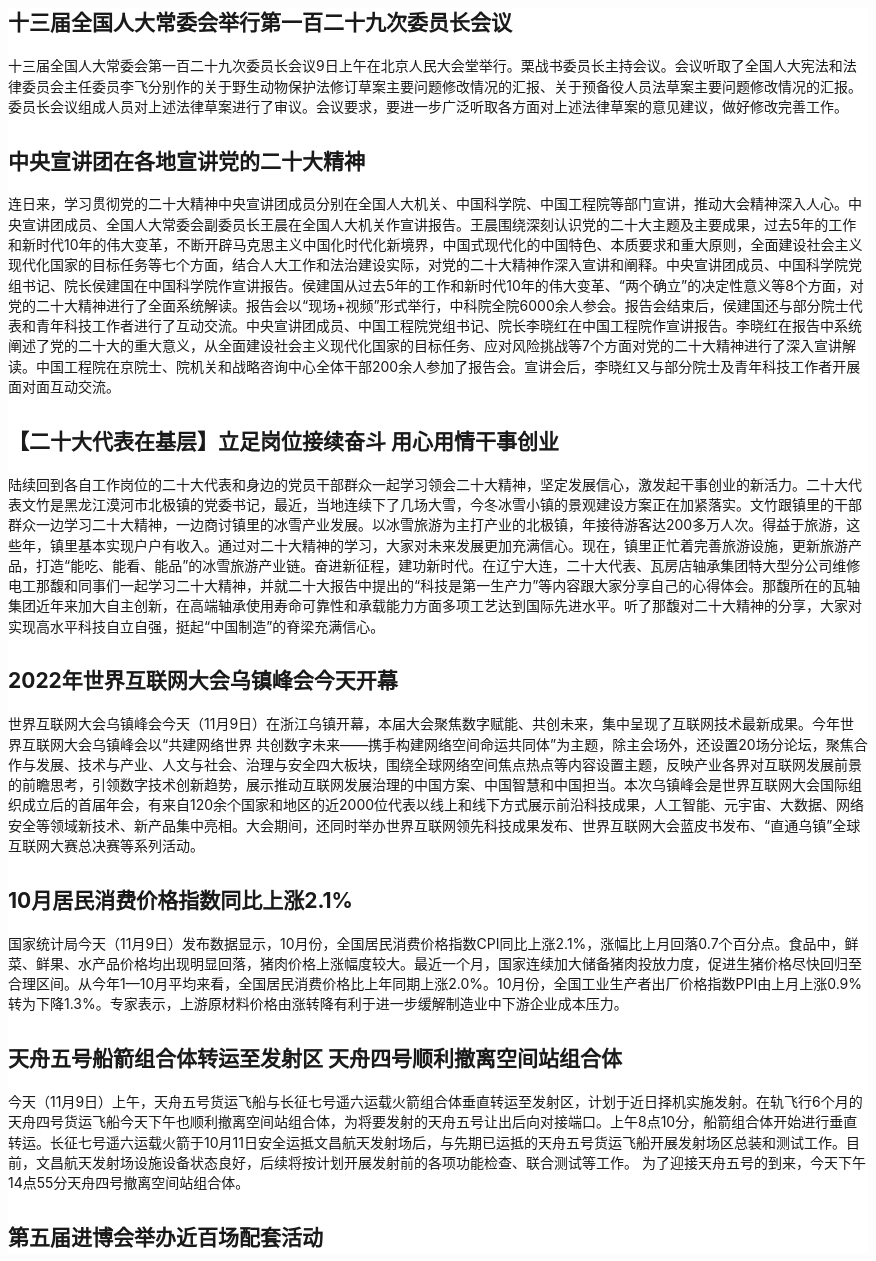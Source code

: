 
## 十三届全国人大常委会举行第一百二十九次委员长会议


十三届全国人大常委会第一百二十九次委员长会议9日上午在北京人民大会堂举行。栗战书委员长主持会议。会议听取了全国人大宪法和法律委员会主任委员李飞分别作的关于野生动物保护法修订草案主要问题修改情况的汇报、关于预备役人员法草案主要问题修改情况的汇报。委员长会议组成人员对上述法律草案进行了审议。会议要求，要进一步广泛听取各方面对上述法律草案的意见建议，做好修改完善工作。


## 中央宣讲团在各地宣讲党的二十大精神


连日来，学习贯彻党的二十大精神中央宣讲团成员分别在全国人大机关、中国科学院、中国工程院等部门宣讲，推动大会精神深入人心。中央宣讲团成员、全国人大常委会副委员长王晨在全国人大机关作宣讲报告。王晨围绕深刻认识党的二十大主题及主要成果，过去5年的工作和新时代10年的伟大变革，不断开辟马克思主义中国化时代化新境界，中国式现代化的中国特色、本质要求和重大原则，全面建设社会主义现代化国家的目标任务等七个方面，结合人大工作和法治建设实际，对党的二十大精神作深入宣讲和阐释。中央宣讲团成员、中国科学院党组书记、院长侯建国在中国科学院作宣讲报告。侯建国从过去5年的工作和新时代10年的伟大变革、“两个确立”的决定性意义等8个方面，对党的二十大精神进行了全面系统解读。报告会以“现场+视频”形式举行，中科院全院6000余人参会。报告会结束后，侯建国还与部分院士代表和青年科技工作者进行了互动交流。中央宣讲团成员、中国工程院党组书记、院长李晓红在中国工程院作宣讲报告。李晓红在报告中系统阐述了党的二十大的重大意义，从全面建设社会主义现代化国家的目标任务、应对风险挑战等7个方面对党的二十大精神进行了深入宣讲解读。中国工程院在京院士、院机关和战略咨询中心全体干部200余人参加了报告会。宣讲会后，李晓红又与部分院士及青年科技工作者开展面对面互动交流。


## 【二十大代表在基层】立足岗位接续奋斗 用心用情干事创业


陆续回到各自工作岗位的二十大代表和身边的党员干部群众一起学习领会二十大精神，坚定发展信心，激发起干事创业的新活力。二十大代表文竹是黑龙江漠河市北极镇的党委书记，最近，当地连续下了几场大雪，今冬冰雪小镇的景观建设方案正在加紧落实。文竹跟镇里的干部群众一边学习二十大精神，一边商讨镇里的冰雪产业发展。以冰雪旅游为主打产业的北极镇，年接待游客达200多万人次。得益于旅游，这些年，镇里基本实现户户有收入。通过对二十大精神的学习，大家对未来发展更加充满信心。现在，镇里正忙着完善旅游设施，更新旅游产品，打造“能吃、能看、能品”的冰雪旅游产业链。奋进新征程，建功新时代。在辽宁大连，二十大代表、瓦房店轴承集团特大型分公司维修电工那馥和同事们一起学习二十大精神，并就二十大报告中提出的“科技是第一生产力”等内容跟大家分享自己的心得体会。那馥所在的瓦轴集团近年来加大自主创新，在高端轴承使用寿命可靠性和承载能力方面多项工艺达到国际先进水平。听了那馥对二十大精神的分享，大家对实现高水平科技自立自强，挺起“中国制造”的脊梁充满信心。


## 2022年世界互联网大会乌镇峰会今天开幕


世界互联网大会乌镇峰会今天（11月9日）在浙江乌镇开幕，本届大会聚焦数字赋能、共创未来，集中呈现了互联网技术最新成果。今年世界互联网大会乌镇峰会以“共建网络世界 共创数字未来——携手构建网络空间命运共同体”为主题，除主会场外，还设置20场分论坛，聚焦合作与发展、技术与产业、人文与社会、治理与安全四大板块，围绕全球网络空间焦点热点等内容设置主题，反映产业各界对互联网发展前景的前瞻思考，引领数字技术创新趋势，展示推动互联网发展治理的中国方案、中国智慧和中国担当。本次乌镇峰会是世界互联网大会国际组织成立后的首届年会，有来自120余个国家和地区的近2000位代表以线上和线下方式展示前沿科技成果，人工智能、元宇宙、大数据、网络安全等领域新技术、新产品集中亮相。大会期间，还同时举办世界互联网领先科技成果发布、世界互联网大会蓝皮书发布、“直通乌镇”全球互联网大赛总决赛等系列活动。


## 10月居民消费价格指数同比上涨2.1%


国家统计局今天（11月9日）发布数据显示，10月份，全国居民消费价格指数CPI同比上涨2.1%，涨幅比上月回落0.7个百分点。食品中，鲜菜、鲜果、水产品价格均出现明显回落，猪肉价格上涨幅度较大。最近一个月，国家连续加大储备猪肉投放力度，促进生猪价格尽快回归至合理区间。从今年1—10月平均来看，全国居民消费价格比上年同期上涨2.0%。10月份，全国工业生产者出厂价格指数PPI由上月上涨0.9%转为下降1.3%。专家表示，上游原材料价格由涨转降有利于进一步缓解制造业中下游企业成本压力。


## 天舟五号船箭组合体转运至发射区 天舟四号顺利撤离空间站组合体


今天（11月9日）上午，天舟五号货运飞船与长征七号遥六运载火箭组合体垂直转运至发射区，计划于近日择机实施发射。在轨飞行6个月的天舟四号货运飞船今天下午也顺利撤离空间站组合体，为将要发射的天舟五号让出后向对接端口。上午8点10分，船箭组合体开始进行垂直转运。长征七号遥六运载火箭于10月11日安全运抵文昌航天发射场后，与先期已运抵的天舟五号货运飞船开展发射场区总装和测试工作。目前，文昌航天发射场设施设备状态良好，后续将按计划开展发射前的各项功能检查、联合测试等工作。 为了迎接天舟五号的到来，今天下午14点55分天舟四号撤离空间站组合体。


## 第五届进博会举办近百场配套活动
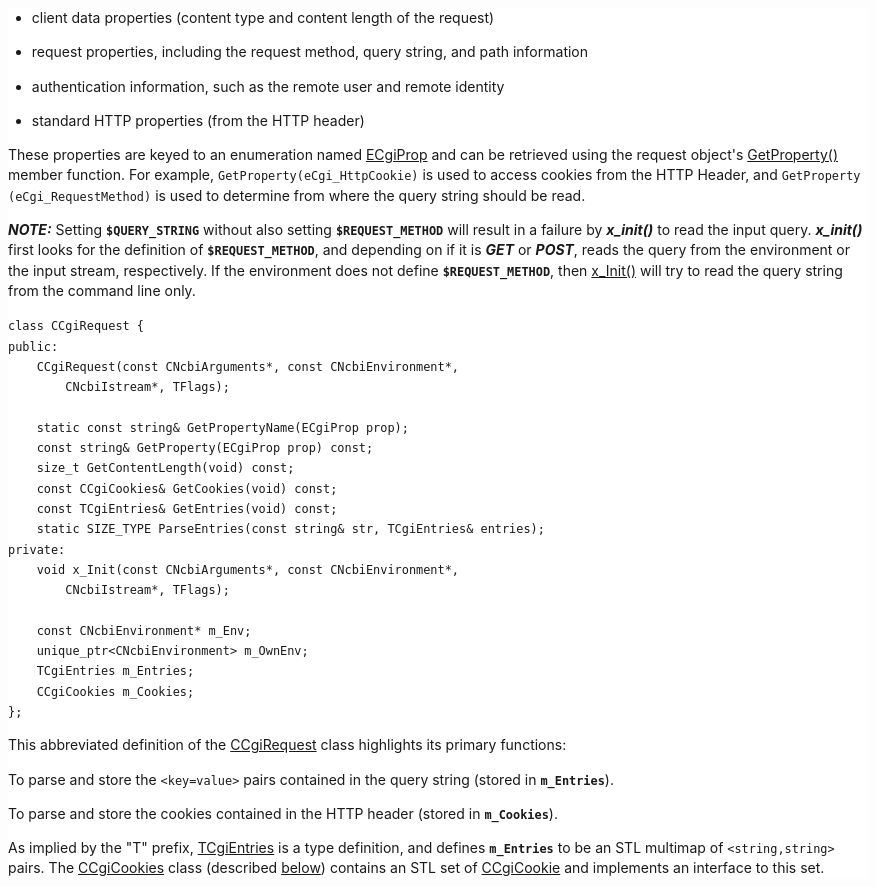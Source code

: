 -   client data properties (content type and content length of the request)

-   request properties, including the request method, query string, and path information

-   authentication information, such as the remote user and remote identity

-   standard HTTP properties (from the HTTP header)

These properties are keyed to an enumeration named [ECgiProp](https://www.ncbi.nlm.nih.gov/IEB/ToolBox/CPP_DOC/doxyhtml/group__CGIReqRes.html#a8) and can be retrieved using the request object's [GetProperty()](https://www.ncbi.nlm.nih.gov/IEB/ToolBox/CPP_DOC/lxr/ident?i=GetProperty) member function. For example, `GetProperty(eCgi_HttpCookie)` is used to access cookies from the HTTP Header, and `GetProperty(eCgi_RequestMethod)` is used to determine from where the query string should be read.

***NOTE:*** Setting **`$QUERY_STRING`** without also setting **`$REQUEST_METHOD`** will result in a failure by ***x\_init()*** to read the input query. ***x\_init()*** first looks for the definition of **`$REQUEST_METHOD`**, and depending on if it is ***GET*** or ***POST***, reads the query from the environment or the input stream, respectively. If the environment does not define **`$REQUEST_METHOD`**, then [x\_Init()](https://www.ncbi.nlm.nih.gov/IEB/ToolBox/CPP_DOC/lxr/ident?i=x_Init) will try to read the query string from the command line only.

    class CCgiRequest { 
    public: 
        CCgiRequest(const CNcbiArguments*, const CNcbiEnvironment*, 
            CNcbiIstream*, TFlags); 

        static const string& GetPropertyName(ECgiProp prop); 
        const string& GetProperty(ECgiProp prop) const; 
        size_t GetContentLength(void) const; 
        const CCgiCookies& GetCookies(void) const; 
        const TCgiEntries& GetEntries(void) const; 
        static SIZE_TYPE ParseEntries(const string& str, TCgiEntries& entries); 
    private: 
        void x_Init(const CNcbiArguments*, const CNcbiEnvironment*, 
            CNcbiIstream*, TFlags); 

        const CNcbiEnvironment* m_Env; 
        unique_ptr<CNcbiEnvironment> m_OwnEnv; 
        TCgiEntries m_Entries; 
        CCgiCookies m_Cookies; 
    };

This abbreviated definition of the [CCgiRequest](https://www.ncbi.nlm.nih.gov/IEB/ToolBox/CPP_DOC/lxr/ident?i=CCgiRequest) class highlights its primary functions:

To parse and store the `<key=value>` pairs contained in the query string (stored in **`m_Entries`**).

To parse and store the cookies contained in the HTTP header (stored in **`m_Cookies`**).

As implied by the "T" prefix, [TCgiEntries](https://www.ncbi.nlm.nih.gov/IEB/ToolBox/CPP_DOC/lxr/ident?i=TCgiEntries) is a type definition, and defines **`m_Entries`** to be an STL multimap of `<string,string>` pairs. The [CCgiCookies](https://www.ncbi.nlm.nih.gov/IEB/ToolBox/CPP_DOC/lxr/ident?i=CCgiCookies) class (described [below](#ch_cgi.cgi_cookies_class)) contains an STL set of [CCgiCookie](#ch_cgi.cgi_http_cookies) and implements an interface to this set.

<a name="ch_cgi.cgi_http_resp"></a>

-.-.-

| Task to carry out |
Print only what lies in the material above starting at the line with "This abbreviated definition" and ending at the line with "As implied by", every line exactly as given.

| Task solution |
This abbreviated definition of the [CCgiRequest](https://www.ncbi.nlm.nih.gov/IEB/ToolBox/CPP_DOC/lxr/ident?i=CCgiRequest) class highlights its primary functions:

To parse and store the `<key=value>` pairs contained in the query string (stored in **`m_Entries`**).

To parse and store the cookies contained in the HTTP header (stored in **`m_Cookies`**).

As implied by the "T" prefix, [TCgiEntries](https://www.ncbi.nlm.nih.gov/IEB/ToolBox/CPP_DOC/lxr/ident?i=TCgiEntries) is a type definition, and defines **`m_Entries`** to be an STL multimap of `<string,string>` pairs. The [CCgiCookies](https://www.ncbi.nlm.nih.gov/IEB/ToolBox/CPP_DOC/lxr/ident?i=CCgiCookies) class (described [below](#ch_cgi.cgi_cookies_class)) contains an STL set of [CCgiCookie](#ch_cgi.cgi_http_cookies) and implements an interface to this set.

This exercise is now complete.